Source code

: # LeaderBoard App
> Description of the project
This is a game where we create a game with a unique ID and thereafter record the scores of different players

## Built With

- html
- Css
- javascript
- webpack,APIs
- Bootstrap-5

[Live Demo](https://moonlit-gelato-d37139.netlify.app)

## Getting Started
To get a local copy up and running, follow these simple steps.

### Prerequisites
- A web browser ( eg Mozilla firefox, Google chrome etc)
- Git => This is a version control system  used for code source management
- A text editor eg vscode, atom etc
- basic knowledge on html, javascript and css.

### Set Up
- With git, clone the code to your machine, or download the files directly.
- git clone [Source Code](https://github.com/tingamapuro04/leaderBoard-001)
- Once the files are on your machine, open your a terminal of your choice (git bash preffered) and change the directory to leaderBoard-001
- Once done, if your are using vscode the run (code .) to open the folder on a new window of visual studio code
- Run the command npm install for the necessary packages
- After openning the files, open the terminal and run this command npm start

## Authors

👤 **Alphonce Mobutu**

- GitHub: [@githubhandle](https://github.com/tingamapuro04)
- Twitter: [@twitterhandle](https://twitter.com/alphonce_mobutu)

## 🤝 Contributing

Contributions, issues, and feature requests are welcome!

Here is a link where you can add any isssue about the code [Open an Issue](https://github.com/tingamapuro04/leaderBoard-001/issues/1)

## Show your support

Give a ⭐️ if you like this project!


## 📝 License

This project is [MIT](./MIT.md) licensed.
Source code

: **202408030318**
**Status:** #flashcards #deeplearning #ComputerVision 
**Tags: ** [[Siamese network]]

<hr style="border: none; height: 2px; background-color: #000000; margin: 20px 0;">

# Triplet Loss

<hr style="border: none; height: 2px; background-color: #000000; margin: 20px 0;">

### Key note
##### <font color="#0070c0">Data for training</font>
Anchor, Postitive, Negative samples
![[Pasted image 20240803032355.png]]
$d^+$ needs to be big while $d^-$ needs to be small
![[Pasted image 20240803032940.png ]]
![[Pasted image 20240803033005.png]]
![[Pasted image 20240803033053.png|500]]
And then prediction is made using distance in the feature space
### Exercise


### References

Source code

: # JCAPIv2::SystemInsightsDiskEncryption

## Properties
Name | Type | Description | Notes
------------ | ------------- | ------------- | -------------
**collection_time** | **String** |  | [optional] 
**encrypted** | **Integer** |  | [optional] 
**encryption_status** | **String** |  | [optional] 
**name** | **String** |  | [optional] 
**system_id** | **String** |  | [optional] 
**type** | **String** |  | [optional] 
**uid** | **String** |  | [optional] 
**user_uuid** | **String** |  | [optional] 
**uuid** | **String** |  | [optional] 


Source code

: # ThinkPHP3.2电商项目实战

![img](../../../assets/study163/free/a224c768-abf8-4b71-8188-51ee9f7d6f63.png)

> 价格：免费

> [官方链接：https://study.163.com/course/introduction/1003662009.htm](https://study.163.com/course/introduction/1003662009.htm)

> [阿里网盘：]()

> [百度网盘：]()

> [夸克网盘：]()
· · · · ·
PROBLEM DESCRIPTION: Please give the number of lines in the data above that include the string "files", and nothing else.

ANSWER: 3